Now, I don’t know whether that was the express intention of the good boys and girls behind Comes With Music. Sure, they wanted to come up with something fresh and a way for more people to access more music, legally, that works as well for the record labels and artists as it does for Nokia and its customers.

Although there was plenty of skepticism doing the rounds after the service was initially announced, as we’ve moved towards, and now past the launch date, that skepticism has morphed into rabid enthusiasm. I’ll be honest, I was one of the early door skeptics and having actually played with and used the service, am now one of its biggest enthusiasts (even though my trial 5310 is now on its way back to the press office).
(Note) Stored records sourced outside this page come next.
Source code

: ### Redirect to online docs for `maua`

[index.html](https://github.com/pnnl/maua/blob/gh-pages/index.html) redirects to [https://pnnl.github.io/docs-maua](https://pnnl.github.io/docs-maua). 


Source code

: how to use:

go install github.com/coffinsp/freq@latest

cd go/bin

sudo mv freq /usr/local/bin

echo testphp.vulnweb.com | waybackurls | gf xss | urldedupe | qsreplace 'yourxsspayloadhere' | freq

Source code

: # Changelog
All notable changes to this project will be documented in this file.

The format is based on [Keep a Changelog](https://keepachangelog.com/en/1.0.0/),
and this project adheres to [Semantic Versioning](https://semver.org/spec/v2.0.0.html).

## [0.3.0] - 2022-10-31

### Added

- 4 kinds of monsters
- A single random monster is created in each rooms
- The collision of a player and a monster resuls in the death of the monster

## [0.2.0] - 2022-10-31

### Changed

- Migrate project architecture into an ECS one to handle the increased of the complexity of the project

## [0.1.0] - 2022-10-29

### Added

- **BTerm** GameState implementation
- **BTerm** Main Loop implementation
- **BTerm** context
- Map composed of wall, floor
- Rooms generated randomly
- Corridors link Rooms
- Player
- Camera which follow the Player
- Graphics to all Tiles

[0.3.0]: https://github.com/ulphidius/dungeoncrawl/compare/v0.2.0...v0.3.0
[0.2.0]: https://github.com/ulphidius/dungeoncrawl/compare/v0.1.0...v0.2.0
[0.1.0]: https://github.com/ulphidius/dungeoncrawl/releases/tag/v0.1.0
I will most likely buy a Comes With Music device shortly.

The Wired article goes on to draw comparisons between Comes With Music and Apple’s music offering. Of course you couldn’t compare an iPod to a 5310 XpressMusic – they’re too utterly different offerings. Even the iPhone and the 5800 XpressMusic aren’t meant to be head to head devices.

What Wired does highlight though, and what they (and as it happens I too) believe is that the combination of service and product is what gives Comes With Music its real backbone. Sure, that you don’t have to pay for every track you download is a big benefit, but it isn’t what gives the service its real strength. That job belongs to a solution that’s been well integrated and well thought out.

CWM might get grief for various things, such as its DRM protection, being a closed system and even for not (yet) being Mac compatible. Sound familiar?